YOUR GOAL | Copy out each line of the data below in which "packets" appears.

== Segment start ==

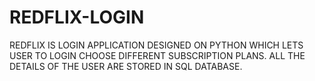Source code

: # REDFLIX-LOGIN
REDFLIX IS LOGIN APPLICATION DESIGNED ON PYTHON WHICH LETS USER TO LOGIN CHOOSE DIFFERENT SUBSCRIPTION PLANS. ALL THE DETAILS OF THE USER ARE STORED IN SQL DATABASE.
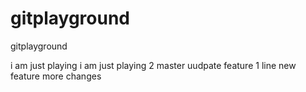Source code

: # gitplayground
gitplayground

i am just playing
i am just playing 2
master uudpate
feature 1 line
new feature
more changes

== Segment end ==
== Segment start ==

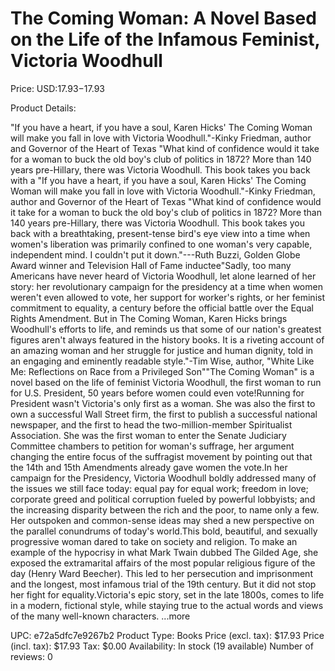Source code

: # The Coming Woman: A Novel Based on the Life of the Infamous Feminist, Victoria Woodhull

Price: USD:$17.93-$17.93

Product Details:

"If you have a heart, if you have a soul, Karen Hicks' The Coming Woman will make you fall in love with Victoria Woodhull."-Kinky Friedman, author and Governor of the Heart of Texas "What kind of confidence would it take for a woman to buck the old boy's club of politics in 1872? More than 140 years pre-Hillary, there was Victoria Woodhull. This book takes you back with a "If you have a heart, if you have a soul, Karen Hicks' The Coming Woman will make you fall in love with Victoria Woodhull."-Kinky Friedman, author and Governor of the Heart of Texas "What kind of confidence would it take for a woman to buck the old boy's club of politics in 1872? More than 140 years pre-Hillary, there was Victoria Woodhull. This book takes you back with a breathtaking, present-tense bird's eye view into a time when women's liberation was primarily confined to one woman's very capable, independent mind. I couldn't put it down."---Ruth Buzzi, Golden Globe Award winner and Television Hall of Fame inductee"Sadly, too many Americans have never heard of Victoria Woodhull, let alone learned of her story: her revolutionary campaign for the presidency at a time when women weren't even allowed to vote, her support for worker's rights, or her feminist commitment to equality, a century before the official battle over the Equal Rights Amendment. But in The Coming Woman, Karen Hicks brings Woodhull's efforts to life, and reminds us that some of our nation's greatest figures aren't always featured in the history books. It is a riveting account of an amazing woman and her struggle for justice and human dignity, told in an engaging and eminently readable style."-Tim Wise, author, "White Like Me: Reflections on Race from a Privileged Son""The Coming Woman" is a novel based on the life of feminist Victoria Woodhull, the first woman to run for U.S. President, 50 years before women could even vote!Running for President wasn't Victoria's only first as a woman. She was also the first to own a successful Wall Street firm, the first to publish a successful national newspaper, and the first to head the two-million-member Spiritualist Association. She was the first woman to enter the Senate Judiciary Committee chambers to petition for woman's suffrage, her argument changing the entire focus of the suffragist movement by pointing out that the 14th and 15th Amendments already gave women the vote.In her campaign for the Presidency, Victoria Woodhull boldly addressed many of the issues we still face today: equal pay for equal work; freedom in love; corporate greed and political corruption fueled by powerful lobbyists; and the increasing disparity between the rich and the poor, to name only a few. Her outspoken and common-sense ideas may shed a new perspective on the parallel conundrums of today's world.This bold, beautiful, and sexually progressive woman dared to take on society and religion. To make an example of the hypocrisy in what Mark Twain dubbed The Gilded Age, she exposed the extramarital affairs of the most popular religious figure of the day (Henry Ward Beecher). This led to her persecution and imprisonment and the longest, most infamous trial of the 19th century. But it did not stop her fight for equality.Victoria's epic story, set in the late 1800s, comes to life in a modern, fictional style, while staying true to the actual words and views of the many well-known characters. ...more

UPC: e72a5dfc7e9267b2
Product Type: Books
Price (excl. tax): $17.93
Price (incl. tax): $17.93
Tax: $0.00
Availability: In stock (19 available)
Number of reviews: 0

== Segment end ==
== Segment start ==

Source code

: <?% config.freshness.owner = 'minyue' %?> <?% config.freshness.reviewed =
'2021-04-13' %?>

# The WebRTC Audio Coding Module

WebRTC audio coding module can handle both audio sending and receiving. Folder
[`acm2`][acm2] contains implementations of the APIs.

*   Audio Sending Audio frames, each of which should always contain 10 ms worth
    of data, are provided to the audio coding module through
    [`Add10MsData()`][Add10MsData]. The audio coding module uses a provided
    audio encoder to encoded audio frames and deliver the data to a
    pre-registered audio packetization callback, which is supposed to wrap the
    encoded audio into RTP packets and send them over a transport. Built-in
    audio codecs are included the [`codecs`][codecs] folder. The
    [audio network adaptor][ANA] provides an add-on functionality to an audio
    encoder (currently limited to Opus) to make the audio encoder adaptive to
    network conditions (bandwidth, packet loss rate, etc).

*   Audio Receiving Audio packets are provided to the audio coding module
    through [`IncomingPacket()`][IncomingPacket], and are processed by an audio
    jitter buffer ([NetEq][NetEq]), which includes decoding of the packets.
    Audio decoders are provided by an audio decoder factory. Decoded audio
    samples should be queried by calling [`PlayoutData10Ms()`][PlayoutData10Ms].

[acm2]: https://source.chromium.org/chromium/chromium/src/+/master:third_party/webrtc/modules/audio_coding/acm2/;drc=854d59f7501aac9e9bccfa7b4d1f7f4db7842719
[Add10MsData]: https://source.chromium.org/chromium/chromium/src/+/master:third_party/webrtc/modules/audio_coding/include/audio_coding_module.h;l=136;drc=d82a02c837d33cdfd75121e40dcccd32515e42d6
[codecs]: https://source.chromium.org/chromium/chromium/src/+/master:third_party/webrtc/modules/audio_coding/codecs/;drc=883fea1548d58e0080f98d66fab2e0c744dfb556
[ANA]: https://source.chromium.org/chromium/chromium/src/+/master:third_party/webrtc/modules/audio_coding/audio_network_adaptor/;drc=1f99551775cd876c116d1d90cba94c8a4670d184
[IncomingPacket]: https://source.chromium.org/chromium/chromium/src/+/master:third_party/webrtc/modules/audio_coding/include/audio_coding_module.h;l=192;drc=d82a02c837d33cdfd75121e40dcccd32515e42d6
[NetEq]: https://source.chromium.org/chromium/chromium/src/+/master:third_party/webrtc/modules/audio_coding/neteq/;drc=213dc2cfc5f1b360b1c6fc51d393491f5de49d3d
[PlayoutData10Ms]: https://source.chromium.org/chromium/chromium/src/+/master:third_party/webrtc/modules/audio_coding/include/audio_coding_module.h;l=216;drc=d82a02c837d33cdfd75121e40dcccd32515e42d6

== Segment end ==

REPLY TO THE EXERCISE |
    encoded audio into RTP packets and send them over a transport. Built-in
*   Audio Receiving Audio packets are provided to the audio coding module
    jitter buffer ([NetEq][NetEq]), which includes decoding of the packets.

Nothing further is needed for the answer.